Thousands of flights delayed as weather wreaks havoc on holiday travel


Airlines and airports scrambled to get people home on Monday after a swath of bad weather forced thousands of flight cancellations and delays over the Thanksgiving holiday weekend.

More than 7,000 flights within, to or from the United States were delayed or canceled on Sunday, one of the busiest travel days of the year, according to tracking website flightaware.com . More than 1,300 additional flights have already been delayed or canceled early Monday.

Travel is back in full force after the crushing impact of COVID-19. AAA estimated that 54.6 million people traveled 50 miles or more from home over Thanksgiving weekend. That’s a 1.5% increase from 2021 – and 98% of pre-pandemic levels.

This year was expected to be the third-busiest for Thanksgiving travel since AAA began tracking in 2000. But heavy rains and thunderstorms in the south and snow in the Pacific Northwest have helped fuel some health issues. trip after Thanksgiving. And the dangerous time was far from over.

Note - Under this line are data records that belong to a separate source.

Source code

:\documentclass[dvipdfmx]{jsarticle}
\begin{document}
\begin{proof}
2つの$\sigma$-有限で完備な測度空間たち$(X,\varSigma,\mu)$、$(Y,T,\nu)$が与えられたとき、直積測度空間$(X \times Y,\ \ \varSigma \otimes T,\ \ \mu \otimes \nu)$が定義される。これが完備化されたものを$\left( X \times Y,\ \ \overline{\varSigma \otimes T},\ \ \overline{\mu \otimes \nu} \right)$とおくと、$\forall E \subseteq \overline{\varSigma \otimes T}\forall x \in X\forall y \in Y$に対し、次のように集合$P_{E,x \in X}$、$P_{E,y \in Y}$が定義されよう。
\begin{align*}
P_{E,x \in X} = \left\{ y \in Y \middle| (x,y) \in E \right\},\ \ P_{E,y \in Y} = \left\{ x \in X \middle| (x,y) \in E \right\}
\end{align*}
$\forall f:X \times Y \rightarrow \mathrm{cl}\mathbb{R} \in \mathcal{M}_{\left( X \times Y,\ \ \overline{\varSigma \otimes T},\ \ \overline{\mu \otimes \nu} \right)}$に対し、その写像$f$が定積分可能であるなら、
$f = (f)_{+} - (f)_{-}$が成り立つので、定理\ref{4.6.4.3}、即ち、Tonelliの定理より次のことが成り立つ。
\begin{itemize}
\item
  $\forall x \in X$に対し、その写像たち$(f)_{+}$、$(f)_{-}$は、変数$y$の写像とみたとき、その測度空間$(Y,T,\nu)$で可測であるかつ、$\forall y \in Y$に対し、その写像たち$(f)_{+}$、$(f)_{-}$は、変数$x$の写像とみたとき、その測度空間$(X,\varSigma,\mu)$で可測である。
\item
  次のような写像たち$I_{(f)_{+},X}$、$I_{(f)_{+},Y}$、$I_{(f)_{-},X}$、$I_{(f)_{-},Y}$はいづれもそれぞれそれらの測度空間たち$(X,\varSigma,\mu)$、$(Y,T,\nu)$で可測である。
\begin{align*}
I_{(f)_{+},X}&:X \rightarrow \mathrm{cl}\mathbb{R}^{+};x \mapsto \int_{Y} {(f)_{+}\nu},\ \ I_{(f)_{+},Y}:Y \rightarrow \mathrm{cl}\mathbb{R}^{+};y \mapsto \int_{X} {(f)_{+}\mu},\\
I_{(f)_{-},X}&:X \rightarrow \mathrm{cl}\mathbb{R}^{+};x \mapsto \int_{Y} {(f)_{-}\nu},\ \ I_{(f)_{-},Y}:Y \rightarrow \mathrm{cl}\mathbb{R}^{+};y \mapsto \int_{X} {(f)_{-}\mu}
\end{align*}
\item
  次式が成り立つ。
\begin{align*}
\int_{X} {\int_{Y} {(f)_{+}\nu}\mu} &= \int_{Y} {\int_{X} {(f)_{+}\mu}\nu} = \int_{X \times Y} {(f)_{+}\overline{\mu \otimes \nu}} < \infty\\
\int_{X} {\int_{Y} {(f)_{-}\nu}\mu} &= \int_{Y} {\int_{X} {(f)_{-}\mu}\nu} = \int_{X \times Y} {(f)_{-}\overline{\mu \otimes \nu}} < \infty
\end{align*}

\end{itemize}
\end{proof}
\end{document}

30 million people exposed to bad weather

A storm rolling out of the Rockies was expected to bring extreme weather ranging from high winds to tornadoes from the Gulf Coast to the Mississippi Valley. AccuWeather meteorologists have warned that around 30 million people in the south-central United States will be at risk of severe thunderstorms on Tuesday alone.

“We’re pretty confident there will be multiple ground tornadoes from Tuesday night into Tuesday night,” said Bernie Rayno, AccuWeather’s chief meteorologist. “People should take this threat seriously.”

The National Weather Service blamed strong cold front tracking across the Intermountain West on Monday with strong winds, heavy snow and even high fire weather for parts of the western high plains. The storm is expected to intensify on Tuesday as humidity builds rapidly in the middle and lower Mississippi Valley; tornadoes and damaging winds are expected.

“Conditions should allow storms to easily begin to turn, leading to an increased tornado threat,” said AccuWeather meteorologist Andrew Johnson-Levine. “A few strong, long-tail tornadoes also cannot be ruled out. »

SEVERE TIMES AHEAD:Severe weather ‘outbreak’ will hit the South, threatening 25 million from Texas to Illinois

New Orleans, Atlanta, Nashville, Birmingham could be impacted

Major metropolitan areas that could see thunderstorms capable of producing flash flooding and damaging wind gusts on Wednesday include New Orleans, Atlanta, Nashville and Birmingham, Alabama, AccuWeather said.

Airline passengers should expect additional delays north of the severe thunderstorm area in the Midwest and Northeast Tuesday through Wednesday, the service said.